▸ **Task to carry out**
Restate the records that follow. Every word must match.
--- --- ---
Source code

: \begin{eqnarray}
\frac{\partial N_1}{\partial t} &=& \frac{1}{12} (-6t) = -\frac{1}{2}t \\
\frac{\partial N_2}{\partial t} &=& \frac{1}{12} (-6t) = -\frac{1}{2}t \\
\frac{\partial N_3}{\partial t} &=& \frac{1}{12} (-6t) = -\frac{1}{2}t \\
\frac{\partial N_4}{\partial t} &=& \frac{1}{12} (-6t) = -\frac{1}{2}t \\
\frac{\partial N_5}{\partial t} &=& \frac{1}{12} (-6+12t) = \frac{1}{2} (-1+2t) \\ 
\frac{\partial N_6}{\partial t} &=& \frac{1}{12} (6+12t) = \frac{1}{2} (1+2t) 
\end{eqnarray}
--- --- ---
▸ **Response area**
Source code

: \begin{eqnarray}
\frac{\partial N_1}{\partial t} &=& \frac{1}{12} (-6t) = -\frac{1}{2}t \\
\frac{\partial N_2}{\partial t} &=& \frac{1}{12} (-6t) = -\frac{1}{2}t \\
\frac{\partial N_3}{\partial t} &=& \frac{1}{12} (-6t) = -\frac{1}{2}t \\
\frac{\partial N_4}{\partial t} &=& \frac{1}{12} (-6t) = -\frac{1}{2}t \\
\frac{\partial N_5}{\partial t} &=& \frac{1}{12} (-6+12t) = \frac{1}{2} (-1+2t) \\ 
\frac{\partial N_6}{\partial t} &=& \frac{1}{12} (6+12t) = \frac{1}{2} (1+2t) 
\end{eqnarray}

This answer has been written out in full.